[Saved data entries]
* * * * * * *
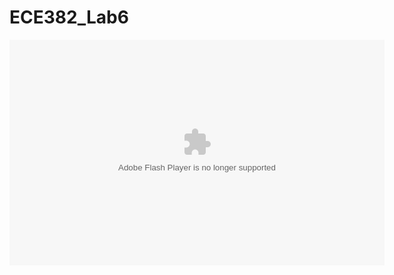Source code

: ECE382_Lab6
===========
<embed width="600" height="361" type="application/x-shockwave-flash" allowFullscreen="true" allowNetworking="all" wmode="transparent" src="http://static.photobucket.com/player.swf" flashvars="file=http%3A%2F%2Fvid47.photobucket.com%2Falbums%2Ff189%2Ferik_thompson2%2FVID_20141123_231005_657_zpseqkpmksr.mp4&title=">
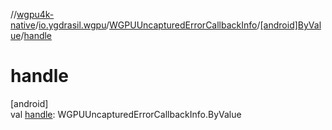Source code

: //[wgpu4k-native](../../../../index.md)/[io.ygdrasil.wgpu](../../index.md)/[WGPUUncapturedErrorCallbackInfo](../index.md)/[[android]ByValue](index.md)/[handle](handle.md)

# handle

[android]\
val [handle](handle.md): WGPUUncapturedErrorCallbackInfo.ByValue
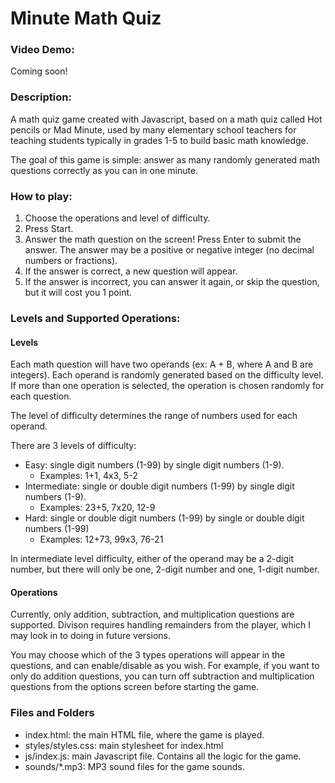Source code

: # Minute Math Quiz

### Video Demo:
Coming soon!

### Description:
A math quiz game created with Javascript, based on a math quiz called Hot pencils or Mad Minute, used by many elementary school teachers for teaching students typically in grades 1-5 to build basic math knowledge.

The goal of this game is simple: answer as many randomly generated math questions correctly as you can in one minute.

### How to play:
1. Choose the operations and level of difficulty.
2. Press Start.
3. Answer the math question on the screen! Press Enter to submit the answer. The answer may be a positive or negative integer (no decimal numbers or fractions).
4. If the answer is correct, a new question will appear.
5. If the answer is incorrect, you can answer it again, or skip the question, but it will cost you 1 point.

### Levels and Supported Operations:
#### Levels
Each math question will have two operands (ex: A + B, where A and B are integers). Each operand is randomly generated based on the difficulty level. If more than one operation is selected, the operation is chosen randomly for each question.

The level of difficulty determines the range of numbers used for each operand. 

There are 3 levels of difficulty:
- Easy: single digit numbers (1-99) by single digit numbers (1-9). 
    - Examples: 1+1, 4x3, 5-2
- Intermediate: single or double digit numbers (1-99) by single digit numbers (1-9).
    - Examples: 23+5, 7x20, 12-9
- Hard: single or double digit numbers (1-99) by single or double digit numbers (1-99)
    - Examples: 12+73, 99x3, 76-21 

In intermediate level difficulty, either of the operand may be a 2-digit number, but there will only be one, 2-digit number and one, 1-digit number.

#### Operations
Currently, only addition, subtraction, and multiplication questions are supported. Divison requires handling remainders from the player, which I may look in to doing in future versions.

You may choose which of the 3 types operations will appear in the questions, and can enable/disable as you wish. For example, if you want to only do addition questions, you can turn off subtraction and multiplication questions from the options screen before starting the game.

### Files and Folders
- index.html: the main HTML file, where the game is played.
- styles/styles.css: main stylesheet for index.html
- js/index.js: main Javascript file. Contains all the logic for the game.
- sounds/*.mp3: MP3 sound files for the game sounds.
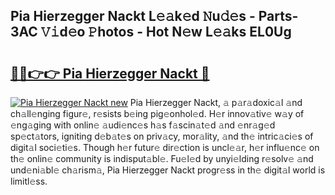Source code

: ## Pia Hierzegger Nackt L𝚎𝚊k𝚎d 𝙽u𝚍𝚎s - Parts-3AC 𝚅𝚒d𝚎o 𝙿hotos - Hot N𝚎w L𝚎𝚊ks EL0Ug

# <h2><a href="http://kv59rg.teov.top/?on=Pia+Hierzegger+Nackt">🔗🔗👉👉 Pia Hierzegger Nackt 🔗</a></h2>

[![Pia Hierzegger Nackt new](https://i.imgur.com/QqkWNDz.gif)](http://kv59rg.teov.top/?on=Pia+Hierzegger+Nackt)
Pia Hierzegger Nackt, 𝚊 p𝚊r𝚊doxic𝚊l 𝚊nd ch𝚊ll𝚎nging figur𝚎, r𝚎sists b𝚎ing pig𝚎onhol𝚎d. H𝚎r innov𝚊tiv𝚎 w𝚊y of 𝚎ng𝚊ging with onlin𝚎 𝚊udi𝚎nc𝚎s h𝚊s f𝚊scin𝚊t𝚎d 𝚊nd 𝚎nr𝚊g𝚎d sp𝚎ct𝚊tors, igniting d𝚎b𝚊t𝚎s on priv𝚊cy, mor𝚊lity, 𝚊nd th𝚎 intric𝚊ci𝚎s of digit𝚊l soci𝚎ti𝚎s. Though h𝚎r futur𝚎 dir𝚎ction is uncl𝚎𝚊r, h𝚎r influ𝚎nc𝚎 on th𝚎 onlin𝚎 community is indisput𝚊bl𝚎. Fu𝚎l𝚎d by unyi𝚎lding r𝚎solv𝚎 𝚊nd und𝚎ni𝚊bl𝚎 ch𝚊rism𝚊, Pia Hierzegger Nackt progr𝚎ss in th𝚎 digit𝚊l world is limitl𝚎ss.
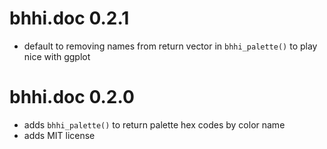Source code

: # bhhi.doc 0.2.1

* default to removing names from return vector in `bhhi_palette()` to play nice with ggplot

# bhhi.doc 0.2.0

* adds `bhhi_palette()` to return palette hex codes by color name
* adds MIT license
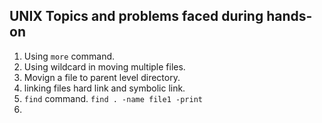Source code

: ## UNIX Topics and problems faced during hands-on
1. Using `more` command.
2. Using wildcard in moving multiple files.
3. Movign a file to parent level directory.
4. linking files hard link and symbolic link. 
5. `find` command. `find . -name file1 -print`
6. 
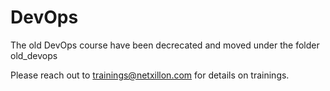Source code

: # DevOps
The old DevOps course have been decrecated and moved under the folder old_devops

Please reach out to trainings@netxillon.com for details on trainings.
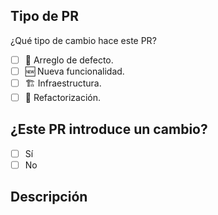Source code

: ## Tipo de PR
¿Qué tipo de cambio hace este PR?
- [ ] 🐞 Arreglo de defecto.
- [ ] 🆕 Nueva funcionalidad.
- [ ] 🏗️ Infraestructura.
- [ ] 📐 Refactorización.

## ¿Este PR introduce un cambio?
- [ ] Sí
- [ ] No

## Descripción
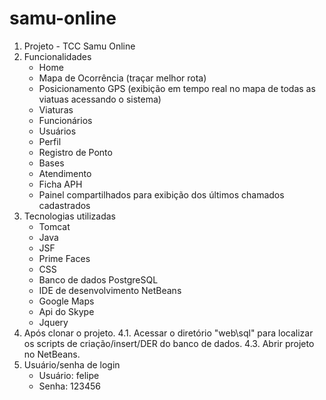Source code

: # samu-online
1. Projeto - TCC
    Samu Online
2. Funcionalidades
    - Home
    - Mapa de Ocorrência (traçar melhor rota)
    - Posicionamento GPS (exibição em tempo real no mapa de todas as viatuas acessando o sistema)
    - Viaturas
    - Funcionários
    - Usuários
    - Perfil
    - Registro de Ponto
    - Bases
    - Atendimento
    - Ficha APH
    - Painel compartilhados para exibição dos últimos chamados cadastrados
3. Tecnologias utilizadas
    - Tomcat
    - Java
    - JSF
    - Prime Faces
    - CSS
    - Banco de dados PostgreSQL
    - IDE de desenvolvimento NetBeans
    - Google Maps
    - Api do Skype
    - Jquery
4. Após clonar o projeto.
  4.1. Acessar o diretório "web\sql" para localizar os scripts de criação/insert/DER do banco de dados.
  4.3. Abrir projeto no NetBeans.
5. Usuário/senha de login
    - Usuário: felipe
    - Senha: 123456
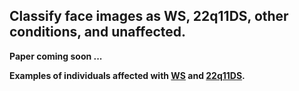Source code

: ## Classify face images as WS, 22q11DS, other conditions, and unaffected. 

**Paper coming soon ...**

**Examples of individuals affected with [WS](https://en.wikipedia.org/wiki/Williams_syndrome) and [22q11DS](https://en.wikipedia.org/wiki/DiGeorge_syndrome).**




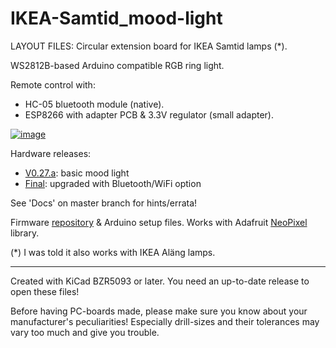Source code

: 
IKEA-Samtid_mood-light
======================

LAYOUT FILES: Circular extension board for IKEA Samtid lamps (*).

WS2812B-based Arduino compatible RGB ring light. 

Remote control with:

* HC-05 bluetooth module (native).
* ESP8266 with adapter PCB & 3.3V regulator (small adapter).

[![image](/Docs/V027a_lit-up.jpg)](/Docs/V027a_lit-up.jpg)


Hardware releases: 

* [V0.27.a](https://github.com/madworm/IKEA-Samtid_mood-light/releases/tag/V0.27.a): basic mood light
* [Final](https://github.com/madworm/IKEA-Samtid_mood-light/releases/tag/Final): upgraded with Bluetooth/WiFi option

See 'Docs' on master branch for hints/errata!

Firmware [repository](https://github.com/madworm/IKEA-Samtid_mood-light_FW) & Arduino setup files.
Works with Adafruit [NeoPixel](https://github.com/adafruit/Adafruit_NeoPixel) library.


(*) I was told it also works with IKEA Aläng lamps.


---

Created with KiCad BZR5093 or later. You need an up-to-date release to open these files!

Before having PC-boards made, please make sure you know about your manufacturer's peculiarities!
Especially drill-sizes and their tolerances may vary too much and give you trouble.

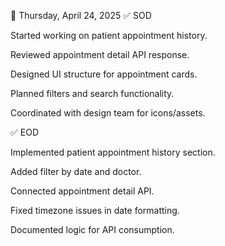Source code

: 📅 Thursday, April 24, 2025
✅ SOD

Started working on patient appointment history.

Reviewed appointment detail API response.

Designed UI structure for appointment cards.

Planned filters and search functionality.

Coordinated with design team for icons/assets.

✅ EOD

Implemented patient appointment history section.

Added filter by date and doctor.

Connected appointment detail API.

Fixed timezone issues in date formatting.

Documented logic for API consumption.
* * * * * * *
What the task asks —
Every line of the entries above that holds "lamps" should be copied out.

Answer section —
LAYOUT FILES: Circular extension board for IKEA Samtid lamps (*).
(*) I was told it also works with IKEA Aläng lamps.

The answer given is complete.